Permabits and Petabytes

December 11, 2008

No Silver Bullet: Format Best Practices

Filed under: Jered Floyd — jeredfloyd @ 3:47 pm

In the first post of this series, I introduced the concepts of physical versus logical readability and explained how getting back your bits in 100 years is a hard problem, but one with solid product and technology solutions. Last post, I explained why there’s no simple solution to being able to turn those bits back into information, but there are ways through careful planning to avoid the pitfalls.

So how can you solve the logical readability problem? Primarily by following best practices for data format preservation. Some best practices:

1. Use the simplest data format necessary for the information at hand.

The goal with archival data is long term readability. Instead of trying to squeeze a few more bits out if your encoding and obfuscating it in the process, use the simplest format appropriate. Use CSV to represent tabular data instead of an Excel spreadsheet, for example.

2. Use broadly standardized, extensively documented formats.

Some data formats have been developed by industry standards organizations specifically for data interchange, and are backed by extensive documentation developed by a cross-industry team of experts. Other data formats have been designed by individual corporations to encourage you to buy their latest software, with no public documentation. Which format do you think will be more readable in 100 years?

Note that Microsoft Office Open XML doesn’t count here. It may have an ECMA/ISO standard number, but it shortcut the normal standardization process and resulted in massive controversy.
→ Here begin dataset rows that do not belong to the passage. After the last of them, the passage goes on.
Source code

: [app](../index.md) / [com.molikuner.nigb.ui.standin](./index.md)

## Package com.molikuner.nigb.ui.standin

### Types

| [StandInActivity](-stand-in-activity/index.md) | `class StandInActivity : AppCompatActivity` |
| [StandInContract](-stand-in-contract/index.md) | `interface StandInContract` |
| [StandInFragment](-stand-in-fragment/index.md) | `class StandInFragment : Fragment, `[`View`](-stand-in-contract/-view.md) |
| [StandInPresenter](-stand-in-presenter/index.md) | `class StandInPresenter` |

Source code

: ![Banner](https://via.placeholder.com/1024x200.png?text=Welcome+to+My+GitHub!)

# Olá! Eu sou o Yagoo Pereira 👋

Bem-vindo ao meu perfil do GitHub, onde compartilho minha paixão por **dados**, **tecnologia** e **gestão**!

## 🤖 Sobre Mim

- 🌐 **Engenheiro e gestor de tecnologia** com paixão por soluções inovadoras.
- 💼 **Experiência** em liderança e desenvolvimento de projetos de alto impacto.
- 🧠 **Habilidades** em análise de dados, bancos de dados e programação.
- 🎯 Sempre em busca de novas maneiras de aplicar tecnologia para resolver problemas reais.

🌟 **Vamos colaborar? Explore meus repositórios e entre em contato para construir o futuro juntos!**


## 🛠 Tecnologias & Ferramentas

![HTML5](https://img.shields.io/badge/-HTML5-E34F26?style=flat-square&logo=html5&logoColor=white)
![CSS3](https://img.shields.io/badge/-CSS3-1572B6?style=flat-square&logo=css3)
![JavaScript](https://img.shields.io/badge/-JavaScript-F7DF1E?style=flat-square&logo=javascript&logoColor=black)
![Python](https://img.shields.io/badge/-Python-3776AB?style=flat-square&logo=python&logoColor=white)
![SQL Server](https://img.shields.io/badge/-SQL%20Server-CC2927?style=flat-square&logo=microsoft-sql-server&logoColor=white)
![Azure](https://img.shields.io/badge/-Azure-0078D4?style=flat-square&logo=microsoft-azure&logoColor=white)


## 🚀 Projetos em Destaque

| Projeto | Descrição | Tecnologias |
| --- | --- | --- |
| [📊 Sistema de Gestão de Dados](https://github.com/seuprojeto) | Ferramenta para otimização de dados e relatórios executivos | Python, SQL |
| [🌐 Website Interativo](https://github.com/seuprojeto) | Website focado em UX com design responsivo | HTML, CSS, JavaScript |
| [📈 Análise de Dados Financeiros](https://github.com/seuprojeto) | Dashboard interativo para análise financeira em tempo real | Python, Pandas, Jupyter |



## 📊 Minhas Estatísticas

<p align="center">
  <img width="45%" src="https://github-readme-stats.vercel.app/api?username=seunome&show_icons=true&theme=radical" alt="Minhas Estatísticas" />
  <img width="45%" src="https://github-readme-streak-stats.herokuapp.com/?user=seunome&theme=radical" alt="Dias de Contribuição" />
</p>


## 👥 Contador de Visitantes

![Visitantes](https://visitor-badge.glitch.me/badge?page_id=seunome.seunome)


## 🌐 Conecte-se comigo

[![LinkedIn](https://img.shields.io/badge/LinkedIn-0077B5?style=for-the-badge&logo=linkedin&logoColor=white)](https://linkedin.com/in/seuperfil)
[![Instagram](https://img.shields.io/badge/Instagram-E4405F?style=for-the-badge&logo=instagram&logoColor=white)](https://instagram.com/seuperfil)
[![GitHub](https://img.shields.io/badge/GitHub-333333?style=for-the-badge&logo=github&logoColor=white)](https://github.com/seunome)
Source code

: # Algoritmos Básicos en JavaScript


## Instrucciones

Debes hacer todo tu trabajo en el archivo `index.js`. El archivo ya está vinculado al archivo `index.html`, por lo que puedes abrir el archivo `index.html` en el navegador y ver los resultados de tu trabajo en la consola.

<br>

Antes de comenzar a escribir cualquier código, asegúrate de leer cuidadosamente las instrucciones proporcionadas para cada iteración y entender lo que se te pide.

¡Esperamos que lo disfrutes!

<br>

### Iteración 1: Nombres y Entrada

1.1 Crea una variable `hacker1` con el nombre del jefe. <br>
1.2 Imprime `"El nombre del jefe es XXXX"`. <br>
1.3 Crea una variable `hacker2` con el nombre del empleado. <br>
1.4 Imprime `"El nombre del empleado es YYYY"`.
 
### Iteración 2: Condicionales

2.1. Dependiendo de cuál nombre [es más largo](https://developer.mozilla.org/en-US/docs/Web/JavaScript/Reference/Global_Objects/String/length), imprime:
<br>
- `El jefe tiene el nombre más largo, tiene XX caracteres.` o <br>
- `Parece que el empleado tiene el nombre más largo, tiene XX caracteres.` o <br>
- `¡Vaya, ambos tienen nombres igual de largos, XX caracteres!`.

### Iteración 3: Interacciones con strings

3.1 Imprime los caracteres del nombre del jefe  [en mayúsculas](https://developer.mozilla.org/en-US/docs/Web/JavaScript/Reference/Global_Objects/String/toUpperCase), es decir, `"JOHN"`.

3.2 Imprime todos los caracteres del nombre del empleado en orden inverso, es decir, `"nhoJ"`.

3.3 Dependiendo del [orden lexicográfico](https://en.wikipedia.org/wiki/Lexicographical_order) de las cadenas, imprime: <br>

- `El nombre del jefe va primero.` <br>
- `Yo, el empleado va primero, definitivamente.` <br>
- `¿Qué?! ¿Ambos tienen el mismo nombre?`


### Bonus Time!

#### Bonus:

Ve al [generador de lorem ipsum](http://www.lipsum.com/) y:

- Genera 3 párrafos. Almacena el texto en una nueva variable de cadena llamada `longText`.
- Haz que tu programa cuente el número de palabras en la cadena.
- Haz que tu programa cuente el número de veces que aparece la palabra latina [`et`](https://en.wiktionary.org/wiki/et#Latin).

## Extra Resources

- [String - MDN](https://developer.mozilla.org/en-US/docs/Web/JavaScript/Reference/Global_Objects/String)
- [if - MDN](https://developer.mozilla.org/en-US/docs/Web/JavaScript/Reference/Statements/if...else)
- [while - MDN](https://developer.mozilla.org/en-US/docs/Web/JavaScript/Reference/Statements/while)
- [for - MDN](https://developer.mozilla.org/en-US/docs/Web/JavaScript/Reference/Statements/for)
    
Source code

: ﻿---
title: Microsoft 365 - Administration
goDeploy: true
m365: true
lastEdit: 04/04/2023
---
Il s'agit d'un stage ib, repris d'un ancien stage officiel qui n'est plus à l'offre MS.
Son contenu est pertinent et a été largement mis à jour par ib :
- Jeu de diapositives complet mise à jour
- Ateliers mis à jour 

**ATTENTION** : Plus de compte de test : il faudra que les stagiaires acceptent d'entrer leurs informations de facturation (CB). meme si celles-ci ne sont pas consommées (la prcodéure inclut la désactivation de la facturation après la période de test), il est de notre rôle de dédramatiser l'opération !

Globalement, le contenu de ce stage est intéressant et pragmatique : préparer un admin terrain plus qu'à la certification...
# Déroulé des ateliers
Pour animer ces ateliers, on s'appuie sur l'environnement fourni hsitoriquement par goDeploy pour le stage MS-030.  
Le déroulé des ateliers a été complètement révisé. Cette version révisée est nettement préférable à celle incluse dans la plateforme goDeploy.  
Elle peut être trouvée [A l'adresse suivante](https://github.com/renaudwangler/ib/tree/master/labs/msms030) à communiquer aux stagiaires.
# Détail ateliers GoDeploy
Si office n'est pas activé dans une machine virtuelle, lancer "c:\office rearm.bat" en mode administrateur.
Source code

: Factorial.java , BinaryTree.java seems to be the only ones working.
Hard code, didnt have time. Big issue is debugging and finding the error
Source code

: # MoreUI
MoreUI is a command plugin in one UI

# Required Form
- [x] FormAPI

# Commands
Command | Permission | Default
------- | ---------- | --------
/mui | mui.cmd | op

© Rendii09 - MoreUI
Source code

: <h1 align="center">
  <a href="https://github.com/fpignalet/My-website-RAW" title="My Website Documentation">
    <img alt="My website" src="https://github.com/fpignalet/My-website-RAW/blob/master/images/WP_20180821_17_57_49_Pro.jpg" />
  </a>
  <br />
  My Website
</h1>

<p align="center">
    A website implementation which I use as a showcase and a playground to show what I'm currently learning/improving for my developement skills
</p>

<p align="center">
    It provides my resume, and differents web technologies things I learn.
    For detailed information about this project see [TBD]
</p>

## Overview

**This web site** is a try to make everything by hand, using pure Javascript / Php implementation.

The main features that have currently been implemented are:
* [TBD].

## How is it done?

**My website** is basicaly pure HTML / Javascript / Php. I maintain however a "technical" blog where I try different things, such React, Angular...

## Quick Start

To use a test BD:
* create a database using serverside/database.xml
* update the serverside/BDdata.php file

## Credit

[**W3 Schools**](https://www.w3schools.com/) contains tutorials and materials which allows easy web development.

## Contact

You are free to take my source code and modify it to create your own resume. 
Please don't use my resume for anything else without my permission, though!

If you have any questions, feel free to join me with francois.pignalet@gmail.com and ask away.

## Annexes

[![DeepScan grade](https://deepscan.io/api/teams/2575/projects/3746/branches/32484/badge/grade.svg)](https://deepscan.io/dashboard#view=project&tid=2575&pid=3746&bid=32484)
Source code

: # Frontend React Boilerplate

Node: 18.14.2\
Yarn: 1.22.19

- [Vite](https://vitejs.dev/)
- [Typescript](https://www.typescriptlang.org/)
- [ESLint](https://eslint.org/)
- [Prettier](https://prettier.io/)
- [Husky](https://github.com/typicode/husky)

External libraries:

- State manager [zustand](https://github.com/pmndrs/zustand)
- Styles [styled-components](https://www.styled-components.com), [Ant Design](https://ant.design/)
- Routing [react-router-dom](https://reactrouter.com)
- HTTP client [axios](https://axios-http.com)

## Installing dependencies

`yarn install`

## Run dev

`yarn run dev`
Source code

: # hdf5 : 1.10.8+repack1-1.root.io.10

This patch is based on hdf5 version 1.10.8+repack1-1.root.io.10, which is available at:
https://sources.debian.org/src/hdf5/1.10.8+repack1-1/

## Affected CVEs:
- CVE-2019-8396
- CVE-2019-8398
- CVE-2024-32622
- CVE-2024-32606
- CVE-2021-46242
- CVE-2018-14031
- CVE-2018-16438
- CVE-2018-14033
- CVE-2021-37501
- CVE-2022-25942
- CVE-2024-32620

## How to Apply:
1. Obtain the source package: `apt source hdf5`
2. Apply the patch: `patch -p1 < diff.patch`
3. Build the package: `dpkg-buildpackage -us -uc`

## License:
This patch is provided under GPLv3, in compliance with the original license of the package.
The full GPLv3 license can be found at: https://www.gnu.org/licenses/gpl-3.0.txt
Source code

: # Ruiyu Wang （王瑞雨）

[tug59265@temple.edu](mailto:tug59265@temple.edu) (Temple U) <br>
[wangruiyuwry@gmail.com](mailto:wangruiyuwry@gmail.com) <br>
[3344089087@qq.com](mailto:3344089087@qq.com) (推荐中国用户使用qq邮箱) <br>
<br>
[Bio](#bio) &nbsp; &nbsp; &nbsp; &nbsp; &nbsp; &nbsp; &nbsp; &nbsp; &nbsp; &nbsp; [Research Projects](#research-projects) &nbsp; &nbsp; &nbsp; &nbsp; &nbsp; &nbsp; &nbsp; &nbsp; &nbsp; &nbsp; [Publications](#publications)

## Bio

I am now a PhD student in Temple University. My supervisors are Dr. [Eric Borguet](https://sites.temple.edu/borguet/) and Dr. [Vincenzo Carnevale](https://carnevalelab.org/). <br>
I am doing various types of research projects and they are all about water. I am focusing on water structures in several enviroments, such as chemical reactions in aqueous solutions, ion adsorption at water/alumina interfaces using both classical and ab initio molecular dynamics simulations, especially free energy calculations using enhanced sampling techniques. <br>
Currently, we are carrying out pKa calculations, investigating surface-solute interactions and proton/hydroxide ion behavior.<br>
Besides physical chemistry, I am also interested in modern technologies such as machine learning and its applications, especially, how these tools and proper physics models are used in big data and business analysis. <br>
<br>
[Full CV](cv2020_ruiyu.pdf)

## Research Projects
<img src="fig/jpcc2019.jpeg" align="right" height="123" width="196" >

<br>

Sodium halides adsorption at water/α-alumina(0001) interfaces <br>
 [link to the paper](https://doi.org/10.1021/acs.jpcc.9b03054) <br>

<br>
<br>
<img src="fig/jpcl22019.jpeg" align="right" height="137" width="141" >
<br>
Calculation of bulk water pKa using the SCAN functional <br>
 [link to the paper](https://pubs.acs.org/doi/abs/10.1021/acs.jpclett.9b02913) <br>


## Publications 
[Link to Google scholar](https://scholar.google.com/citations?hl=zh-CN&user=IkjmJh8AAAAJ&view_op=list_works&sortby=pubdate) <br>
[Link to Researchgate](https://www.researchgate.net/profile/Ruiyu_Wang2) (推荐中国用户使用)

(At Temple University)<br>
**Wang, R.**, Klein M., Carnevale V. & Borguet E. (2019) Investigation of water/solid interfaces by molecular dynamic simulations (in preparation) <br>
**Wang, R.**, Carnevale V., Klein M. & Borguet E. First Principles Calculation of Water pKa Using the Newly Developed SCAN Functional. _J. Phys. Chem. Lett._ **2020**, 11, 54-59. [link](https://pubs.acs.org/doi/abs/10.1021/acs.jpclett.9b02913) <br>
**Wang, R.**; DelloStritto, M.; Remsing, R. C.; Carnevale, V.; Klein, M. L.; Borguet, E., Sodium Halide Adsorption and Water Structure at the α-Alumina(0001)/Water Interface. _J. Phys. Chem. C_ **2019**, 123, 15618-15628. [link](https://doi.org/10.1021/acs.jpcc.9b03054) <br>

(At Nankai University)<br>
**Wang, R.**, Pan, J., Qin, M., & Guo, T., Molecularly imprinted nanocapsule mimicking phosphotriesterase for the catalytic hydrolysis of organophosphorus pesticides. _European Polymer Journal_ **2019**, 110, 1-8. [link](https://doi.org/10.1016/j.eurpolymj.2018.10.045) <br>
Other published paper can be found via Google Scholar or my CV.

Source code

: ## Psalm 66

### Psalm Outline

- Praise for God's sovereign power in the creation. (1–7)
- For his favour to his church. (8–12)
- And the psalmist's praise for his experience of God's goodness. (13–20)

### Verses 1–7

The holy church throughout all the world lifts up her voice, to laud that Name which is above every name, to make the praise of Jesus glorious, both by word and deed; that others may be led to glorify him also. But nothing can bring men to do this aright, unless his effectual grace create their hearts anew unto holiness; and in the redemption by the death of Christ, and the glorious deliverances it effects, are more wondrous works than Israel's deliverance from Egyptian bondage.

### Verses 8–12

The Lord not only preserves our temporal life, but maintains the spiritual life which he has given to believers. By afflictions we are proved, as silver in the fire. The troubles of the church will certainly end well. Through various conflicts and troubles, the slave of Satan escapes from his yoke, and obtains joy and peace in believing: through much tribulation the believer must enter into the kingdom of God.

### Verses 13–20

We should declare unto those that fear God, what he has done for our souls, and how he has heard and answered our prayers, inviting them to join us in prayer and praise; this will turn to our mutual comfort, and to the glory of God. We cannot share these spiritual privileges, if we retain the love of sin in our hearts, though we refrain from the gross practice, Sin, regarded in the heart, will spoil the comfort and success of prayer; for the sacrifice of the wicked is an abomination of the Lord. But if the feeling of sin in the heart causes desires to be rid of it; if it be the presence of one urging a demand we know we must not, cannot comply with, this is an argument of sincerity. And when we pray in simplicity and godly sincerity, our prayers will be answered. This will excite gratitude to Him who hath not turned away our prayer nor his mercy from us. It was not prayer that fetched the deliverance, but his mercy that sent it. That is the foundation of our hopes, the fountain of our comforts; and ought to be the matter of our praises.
The documentation was written by a single organization and lacks significant details on how the format is to be interpreted — this standard was done as a checkbox to meet purchasing requirements, nothing more.

When in doubt, take a look at the specification for the file format. How long is it? Can you understand it? Does it look complete? Do you think you would be able to write a program to read it (or have a team do so) if you had to? ISO used to be a good place to look before the OOXML debacle; now you’re forced to do a little more research on your own.

With image data, you have options like JPEG (lossy) and PNG (lossless). With audio you have MP3, Ogg Vorbis and FLAC. For tabular data, you can use a simple format like CSV, and make sure to include extensive documentation as to how the data is to be interpreted. For most documents PDF/A is reasonable to consider; it’s a subset of PDF developed in conjunction with the Association for Information and Image Management (AIIM) and standardized within ISO. For productivity documents, consider OpenDocument, a simpler, more complete, and more broadly supported format than OOXML. Even so, consider if a simpler standard might be more appropriate before using OpenDocument or PDF/A.

When developing a new structured data format, consider a well-standardized framework like XML. XML allows for extensive internal documentation of data, and has related standards like XML Schema that allow document structure to be described and enforced.

3. Resolve all external references, include format documentation.

If the format you have chosen does not already include external references like fonts and linked data make sure you incorporate these, following the same format guidelines here, before the data is archived. Your archive representation must be able to stand on its own.

Additionally, in any repository be sure to include extensive documentation so that a reader or renderer for the data formats therein could be written solely from that documentation. Documentation in English and pseudocode would be a good start. If your data is in XML format, always include XML Schema that describes the XML format, and perhaps XSLT for common translations and semantic restrictions.

4. Store your data through well-standardized interfaces.

Never use proprietary interfaces to your archive store! Don’t use a proprietary API as you have no guarantee to its availability next year, let alone 100 years from now. Block level access (e.g. iSCSI, FCoE) is also a bad idea. Block storage requires a file system to be layered on top of it, and that file system is vulnerable to the same format compatibility challenges as the documents being stored.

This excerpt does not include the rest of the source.